Problem statement: Nothing but the lines below from the one that contains "Goals for next" through the one that contains "1. VFI: Heavily" should be retyped, exactly and including both ends. Do not include pictures.

Task input:
((

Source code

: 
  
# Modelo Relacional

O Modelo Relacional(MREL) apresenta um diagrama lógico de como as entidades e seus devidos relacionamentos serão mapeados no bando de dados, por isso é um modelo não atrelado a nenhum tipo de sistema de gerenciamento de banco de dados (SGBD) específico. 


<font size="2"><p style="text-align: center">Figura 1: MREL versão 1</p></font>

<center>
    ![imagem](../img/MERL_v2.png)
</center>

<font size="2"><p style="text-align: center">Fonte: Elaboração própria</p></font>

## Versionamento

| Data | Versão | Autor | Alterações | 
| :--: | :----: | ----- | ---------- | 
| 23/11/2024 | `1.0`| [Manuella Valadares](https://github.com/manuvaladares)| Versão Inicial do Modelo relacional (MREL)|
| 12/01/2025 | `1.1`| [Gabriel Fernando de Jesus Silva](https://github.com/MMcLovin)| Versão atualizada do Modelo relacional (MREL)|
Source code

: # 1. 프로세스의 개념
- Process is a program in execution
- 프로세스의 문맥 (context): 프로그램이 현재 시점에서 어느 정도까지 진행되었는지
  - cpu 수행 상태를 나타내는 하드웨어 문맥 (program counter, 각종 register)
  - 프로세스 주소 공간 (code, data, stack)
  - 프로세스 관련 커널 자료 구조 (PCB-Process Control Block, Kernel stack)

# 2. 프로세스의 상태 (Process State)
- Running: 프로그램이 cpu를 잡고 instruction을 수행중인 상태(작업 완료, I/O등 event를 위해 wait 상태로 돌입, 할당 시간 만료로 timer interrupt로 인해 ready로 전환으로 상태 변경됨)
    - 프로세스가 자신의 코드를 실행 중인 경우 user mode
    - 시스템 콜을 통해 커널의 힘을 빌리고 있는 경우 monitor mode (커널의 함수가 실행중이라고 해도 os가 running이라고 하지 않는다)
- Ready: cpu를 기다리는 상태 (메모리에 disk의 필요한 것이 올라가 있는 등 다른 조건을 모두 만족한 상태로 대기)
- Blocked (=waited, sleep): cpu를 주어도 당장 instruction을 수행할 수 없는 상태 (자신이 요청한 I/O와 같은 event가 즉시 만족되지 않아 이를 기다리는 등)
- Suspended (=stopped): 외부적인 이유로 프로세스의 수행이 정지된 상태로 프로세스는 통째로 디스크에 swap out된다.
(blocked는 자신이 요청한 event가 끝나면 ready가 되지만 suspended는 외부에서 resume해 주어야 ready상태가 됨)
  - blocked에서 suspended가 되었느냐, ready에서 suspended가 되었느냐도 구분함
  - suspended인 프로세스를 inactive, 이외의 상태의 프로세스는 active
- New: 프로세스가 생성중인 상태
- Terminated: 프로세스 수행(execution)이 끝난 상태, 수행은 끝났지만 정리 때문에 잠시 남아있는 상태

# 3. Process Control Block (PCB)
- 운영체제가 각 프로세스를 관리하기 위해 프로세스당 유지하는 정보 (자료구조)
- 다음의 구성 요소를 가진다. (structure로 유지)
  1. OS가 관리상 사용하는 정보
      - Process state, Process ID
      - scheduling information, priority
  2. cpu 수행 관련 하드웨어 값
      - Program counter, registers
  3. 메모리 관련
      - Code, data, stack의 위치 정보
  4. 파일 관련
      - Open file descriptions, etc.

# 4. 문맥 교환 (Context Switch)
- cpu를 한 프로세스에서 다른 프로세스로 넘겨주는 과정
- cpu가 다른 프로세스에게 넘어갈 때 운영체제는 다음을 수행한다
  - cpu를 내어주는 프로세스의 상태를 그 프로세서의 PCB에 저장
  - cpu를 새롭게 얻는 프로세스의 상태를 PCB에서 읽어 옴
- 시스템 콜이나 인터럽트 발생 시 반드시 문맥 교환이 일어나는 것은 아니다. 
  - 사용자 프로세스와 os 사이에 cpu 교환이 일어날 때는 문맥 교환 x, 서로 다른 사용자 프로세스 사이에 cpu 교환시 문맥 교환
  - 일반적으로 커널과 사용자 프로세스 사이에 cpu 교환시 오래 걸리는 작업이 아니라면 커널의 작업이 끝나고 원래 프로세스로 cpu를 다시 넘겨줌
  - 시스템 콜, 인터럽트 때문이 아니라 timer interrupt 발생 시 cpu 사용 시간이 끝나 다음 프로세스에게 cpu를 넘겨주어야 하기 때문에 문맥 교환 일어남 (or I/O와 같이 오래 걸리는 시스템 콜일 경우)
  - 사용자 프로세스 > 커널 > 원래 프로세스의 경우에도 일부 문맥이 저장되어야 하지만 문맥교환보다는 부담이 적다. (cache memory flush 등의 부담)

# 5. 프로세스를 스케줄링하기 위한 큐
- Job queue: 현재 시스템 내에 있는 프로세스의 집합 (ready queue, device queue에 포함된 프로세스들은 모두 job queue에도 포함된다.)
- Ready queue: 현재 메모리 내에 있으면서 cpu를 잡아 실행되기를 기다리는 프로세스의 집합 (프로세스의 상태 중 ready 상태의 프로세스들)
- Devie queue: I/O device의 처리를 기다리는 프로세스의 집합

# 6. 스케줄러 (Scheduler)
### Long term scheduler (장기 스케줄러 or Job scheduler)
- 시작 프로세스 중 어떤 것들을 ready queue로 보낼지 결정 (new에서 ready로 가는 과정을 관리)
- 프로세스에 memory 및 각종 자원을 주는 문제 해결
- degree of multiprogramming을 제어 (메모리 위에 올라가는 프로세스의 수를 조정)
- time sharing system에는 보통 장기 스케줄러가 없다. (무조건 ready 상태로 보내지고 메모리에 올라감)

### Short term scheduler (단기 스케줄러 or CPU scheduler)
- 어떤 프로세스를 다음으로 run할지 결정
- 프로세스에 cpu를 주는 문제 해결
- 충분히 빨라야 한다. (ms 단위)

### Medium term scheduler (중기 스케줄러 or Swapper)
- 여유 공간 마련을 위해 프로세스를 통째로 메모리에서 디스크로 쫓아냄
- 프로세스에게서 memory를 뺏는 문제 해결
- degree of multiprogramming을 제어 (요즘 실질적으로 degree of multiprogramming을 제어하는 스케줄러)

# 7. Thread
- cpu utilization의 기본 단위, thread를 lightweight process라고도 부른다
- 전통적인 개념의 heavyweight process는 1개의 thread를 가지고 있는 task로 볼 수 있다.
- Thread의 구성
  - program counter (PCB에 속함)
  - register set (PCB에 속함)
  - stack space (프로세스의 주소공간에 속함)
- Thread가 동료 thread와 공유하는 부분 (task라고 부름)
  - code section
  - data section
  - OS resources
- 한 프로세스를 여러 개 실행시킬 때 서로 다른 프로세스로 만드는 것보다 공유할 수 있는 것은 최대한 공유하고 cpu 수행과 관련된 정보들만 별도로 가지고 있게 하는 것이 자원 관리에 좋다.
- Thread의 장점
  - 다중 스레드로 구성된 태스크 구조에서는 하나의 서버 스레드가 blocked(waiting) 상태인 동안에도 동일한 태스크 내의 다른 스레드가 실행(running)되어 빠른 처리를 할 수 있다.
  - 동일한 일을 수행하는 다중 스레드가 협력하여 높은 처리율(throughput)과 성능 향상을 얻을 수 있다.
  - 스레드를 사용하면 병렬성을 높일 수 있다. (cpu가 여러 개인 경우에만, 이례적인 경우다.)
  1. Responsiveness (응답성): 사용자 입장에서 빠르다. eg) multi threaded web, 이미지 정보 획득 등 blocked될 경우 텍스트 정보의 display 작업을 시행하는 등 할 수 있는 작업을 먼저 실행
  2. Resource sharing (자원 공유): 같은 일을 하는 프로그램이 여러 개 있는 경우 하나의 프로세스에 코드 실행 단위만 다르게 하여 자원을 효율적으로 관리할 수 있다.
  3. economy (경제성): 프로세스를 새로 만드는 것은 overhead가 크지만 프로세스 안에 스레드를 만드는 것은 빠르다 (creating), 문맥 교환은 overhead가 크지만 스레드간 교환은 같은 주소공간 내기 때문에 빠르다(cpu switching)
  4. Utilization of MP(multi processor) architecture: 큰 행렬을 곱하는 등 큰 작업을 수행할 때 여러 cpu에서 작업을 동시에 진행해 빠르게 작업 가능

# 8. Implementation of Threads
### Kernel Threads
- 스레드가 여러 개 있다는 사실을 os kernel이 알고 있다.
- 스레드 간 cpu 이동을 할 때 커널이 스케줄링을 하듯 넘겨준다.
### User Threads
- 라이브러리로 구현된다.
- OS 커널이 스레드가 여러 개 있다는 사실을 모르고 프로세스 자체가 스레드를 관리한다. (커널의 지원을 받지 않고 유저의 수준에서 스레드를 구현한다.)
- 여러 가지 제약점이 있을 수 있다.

))
((

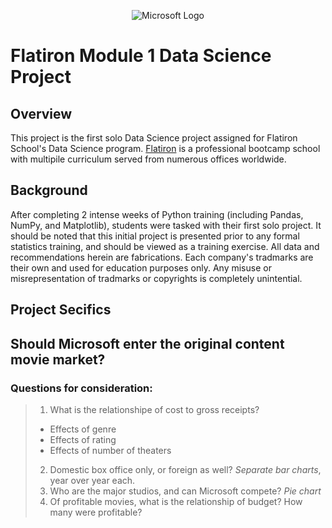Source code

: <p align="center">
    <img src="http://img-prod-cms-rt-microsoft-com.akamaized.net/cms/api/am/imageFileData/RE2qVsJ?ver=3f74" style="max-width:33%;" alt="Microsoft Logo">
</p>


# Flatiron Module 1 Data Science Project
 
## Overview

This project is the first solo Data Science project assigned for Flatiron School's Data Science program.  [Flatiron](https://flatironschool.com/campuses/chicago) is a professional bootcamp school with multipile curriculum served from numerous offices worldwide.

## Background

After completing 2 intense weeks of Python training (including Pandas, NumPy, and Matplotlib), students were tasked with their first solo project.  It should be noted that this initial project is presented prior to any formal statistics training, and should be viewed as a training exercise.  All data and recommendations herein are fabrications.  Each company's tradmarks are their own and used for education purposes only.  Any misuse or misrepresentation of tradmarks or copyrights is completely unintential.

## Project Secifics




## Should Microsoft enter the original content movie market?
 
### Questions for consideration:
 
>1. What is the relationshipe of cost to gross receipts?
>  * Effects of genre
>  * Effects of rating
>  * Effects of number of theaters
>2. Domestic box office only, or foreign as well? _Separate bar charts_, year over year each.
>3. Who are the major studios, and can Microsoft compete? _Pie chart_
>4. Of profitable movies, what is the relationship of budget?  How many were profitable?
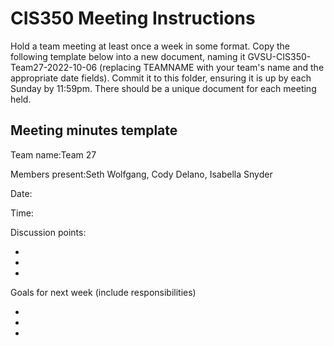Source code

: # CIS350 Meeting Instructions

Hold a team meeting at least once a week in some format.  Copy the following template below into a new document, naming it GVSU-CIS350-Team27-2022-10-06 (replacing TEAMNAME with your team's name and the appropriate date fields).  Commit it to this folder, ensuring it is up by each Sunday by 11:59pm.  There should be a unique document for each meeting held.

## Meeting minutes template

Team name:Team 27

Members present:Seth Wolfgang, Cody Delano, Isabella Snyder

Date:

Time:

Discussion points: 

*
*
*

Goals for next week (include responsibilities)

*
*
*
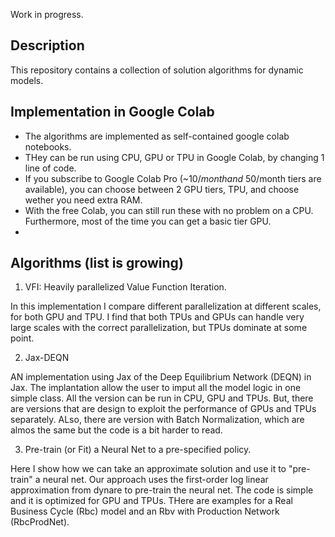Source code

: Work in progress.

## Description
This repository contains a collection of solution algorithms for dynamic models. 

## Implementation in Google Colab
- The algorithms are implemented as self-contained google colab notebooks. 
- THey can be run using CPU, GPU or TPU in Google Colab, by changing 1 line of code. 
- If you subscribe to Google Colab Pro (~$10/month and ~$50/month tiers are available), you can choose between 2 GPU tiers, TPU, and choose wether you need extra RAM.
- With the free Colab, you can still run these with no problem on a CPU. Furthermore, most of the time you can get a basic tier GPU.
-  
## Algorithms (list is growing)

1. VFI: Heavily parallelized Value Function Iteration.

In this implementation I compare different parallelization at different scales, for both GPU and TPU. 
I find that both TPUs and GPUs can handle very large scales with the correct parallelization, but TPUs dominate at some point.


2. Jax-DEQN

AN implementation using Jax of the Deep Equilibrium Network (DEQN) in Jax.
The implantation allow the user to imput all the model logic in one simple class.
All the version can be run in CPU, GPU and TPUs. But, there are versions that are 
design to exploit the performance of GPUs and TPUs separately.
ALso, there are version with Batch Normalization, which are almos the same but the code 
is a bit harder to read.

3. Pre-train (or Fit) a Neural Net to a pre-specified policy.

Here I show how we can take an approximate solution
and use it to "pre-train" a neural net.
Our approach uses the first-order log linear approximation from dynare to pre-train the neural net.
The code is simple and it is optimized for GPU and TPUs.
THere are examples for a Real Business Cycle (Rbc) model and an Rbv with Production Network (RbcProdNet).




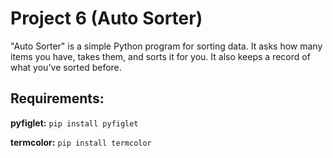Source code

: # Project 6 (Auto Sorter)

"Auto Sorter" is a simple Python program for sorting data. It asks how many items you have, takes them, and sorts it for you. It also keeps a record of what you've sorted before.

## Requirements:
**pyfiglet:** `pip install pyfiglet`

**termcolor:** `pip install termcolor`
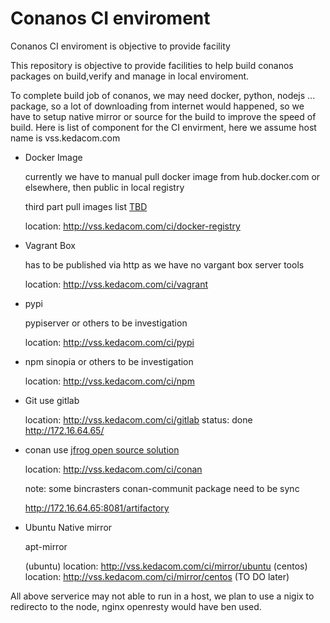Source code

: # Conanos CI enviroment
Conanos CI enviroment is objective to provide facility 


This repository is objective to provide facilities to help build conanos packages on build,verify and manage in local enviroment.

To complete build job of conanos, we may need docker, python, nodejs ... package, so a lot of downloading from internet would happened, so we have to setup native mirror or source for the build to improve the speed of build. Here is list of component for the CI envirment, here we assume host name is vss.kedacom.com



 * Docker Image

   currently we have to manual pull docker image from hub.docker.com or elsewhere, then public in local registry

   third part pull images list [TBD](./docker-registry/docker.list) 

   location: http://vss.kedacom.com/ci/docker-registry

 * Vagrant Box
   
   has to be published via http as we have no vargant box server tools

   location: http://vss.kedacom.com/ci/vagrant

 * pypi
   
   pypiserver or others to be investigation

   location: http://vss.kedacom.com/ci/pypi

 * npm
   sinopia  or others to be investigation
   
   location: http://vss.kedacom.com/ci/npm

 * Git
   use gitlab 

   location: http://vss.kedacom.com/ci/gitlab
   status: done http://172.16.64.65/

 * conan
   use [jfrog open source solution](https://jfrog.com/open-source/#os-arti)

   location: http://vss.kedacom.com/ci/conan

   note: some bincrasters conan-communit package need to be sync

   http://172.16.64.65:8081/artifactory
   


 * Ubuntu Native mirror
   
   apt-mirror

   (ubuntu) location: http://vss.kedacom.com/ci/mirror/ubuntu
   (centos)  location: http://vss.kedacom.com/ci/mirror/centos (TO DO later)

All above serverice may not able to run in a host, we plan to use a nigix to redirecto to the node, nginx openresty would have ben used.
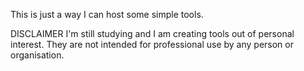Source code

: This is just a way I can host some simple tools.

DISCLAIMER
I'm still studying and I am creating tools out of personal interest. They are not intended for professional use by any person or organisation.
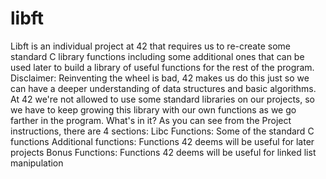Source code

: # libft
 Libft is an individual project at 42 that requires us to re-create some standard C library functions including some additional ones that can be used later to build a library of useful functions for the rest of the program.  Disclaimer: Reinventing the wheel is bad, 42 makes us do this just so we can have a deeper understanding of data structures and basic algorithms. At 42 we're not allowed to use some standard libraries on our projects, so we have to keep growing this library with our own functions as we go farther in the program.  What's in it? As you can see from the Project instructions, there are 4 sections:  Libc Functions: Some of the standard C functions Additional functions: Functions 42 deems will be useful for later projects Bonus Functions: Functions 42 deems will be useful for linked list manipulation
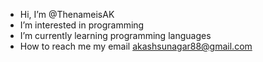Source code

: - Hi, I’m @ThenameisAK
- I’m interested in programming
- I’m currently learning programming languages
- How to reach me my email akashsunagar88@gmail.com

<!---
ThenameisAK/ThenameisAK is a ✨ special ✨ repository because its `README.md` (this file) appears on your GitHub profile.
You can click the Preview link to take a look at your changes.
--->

))
((

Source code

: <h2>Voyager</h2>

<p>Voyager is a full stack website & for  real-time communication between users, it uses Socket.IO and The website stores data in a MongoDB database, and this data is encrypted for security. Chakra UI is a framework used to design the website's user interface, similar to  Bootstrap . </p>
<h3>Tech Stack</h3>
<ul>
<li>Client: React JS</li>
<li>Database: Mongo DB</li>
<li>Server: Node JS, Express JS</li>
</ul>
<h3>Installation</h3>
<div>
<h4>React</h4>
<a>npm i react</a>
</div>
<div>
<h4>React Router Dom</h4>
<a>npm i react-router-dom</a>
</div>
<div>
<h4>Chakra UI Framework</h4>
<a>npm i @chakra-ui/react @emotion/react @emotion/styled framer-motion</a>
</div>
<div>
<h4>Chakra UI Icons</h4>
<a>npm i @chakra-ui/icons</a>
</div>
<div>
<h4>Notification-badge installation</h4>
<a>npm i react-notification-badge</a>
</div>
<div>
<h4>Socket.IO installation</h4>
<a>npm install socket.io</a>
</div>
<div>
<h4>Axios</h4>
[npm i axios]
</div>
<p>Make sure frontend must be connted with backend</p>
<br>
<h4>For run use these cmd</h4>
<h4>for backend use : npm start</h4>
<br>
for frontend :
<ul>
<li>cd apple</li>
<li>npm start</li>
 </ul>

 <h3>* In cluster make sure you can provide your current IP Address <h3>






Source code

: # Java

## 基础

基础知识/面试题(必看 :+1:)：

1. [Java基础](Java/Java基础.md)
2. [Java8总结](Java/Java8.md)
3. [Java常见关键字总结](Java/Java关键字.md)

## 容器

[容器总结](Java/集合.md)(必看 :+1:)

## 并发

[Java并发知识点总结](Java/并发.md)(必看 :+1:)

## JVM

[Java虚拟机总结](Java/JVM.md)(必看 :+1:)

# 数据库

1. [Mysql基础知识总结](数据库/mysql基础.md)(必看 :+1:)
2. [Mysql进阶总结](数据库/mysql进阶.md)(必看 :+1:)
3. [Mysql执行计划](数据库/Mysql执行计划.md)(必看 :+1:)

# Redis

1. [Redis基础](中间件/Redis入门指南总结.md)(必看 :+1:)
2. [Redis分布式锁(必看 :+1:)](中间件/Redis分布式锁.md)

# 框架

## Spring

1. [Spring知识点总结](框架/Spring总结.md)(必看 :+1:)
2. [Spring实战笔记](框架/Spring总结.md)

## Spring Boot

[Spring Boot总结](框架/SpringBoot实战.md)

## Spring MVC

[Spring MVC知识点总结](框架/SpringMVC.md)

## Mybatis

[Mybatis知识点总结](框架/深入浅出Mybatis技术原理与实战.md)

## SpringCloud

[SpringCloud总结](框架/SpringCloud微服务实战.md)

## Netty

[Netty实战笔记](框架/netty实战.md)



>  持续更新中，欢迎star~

))

Output below:
Goals for next week (include responsibilities)

*
*
*
Source code

: Work in progress.

## Description
This repository contains a collection of solution algorithms for dynamic models. 

## Implementation in Google Colab
- The algorithms are implemented as self-contained google colab notebooks. 
- THey can be run using CPU, GPU or TPU in Google Colab, by changing 1 line of code. 
- If you subscribe to Google Colab Pro (~$10/month and ~$50/month tiers are available), you can choose between 2 GPU tiers, TPU, and choose wether you need extra RAM.
- With the free Colab, you can still run these with no problem on a CPU. Furthermore, most of the time you can get a basic tier GPU.
-  
## Algorithms (list is growing)

1. VFI: Heavily parallelized Value Function Iteration.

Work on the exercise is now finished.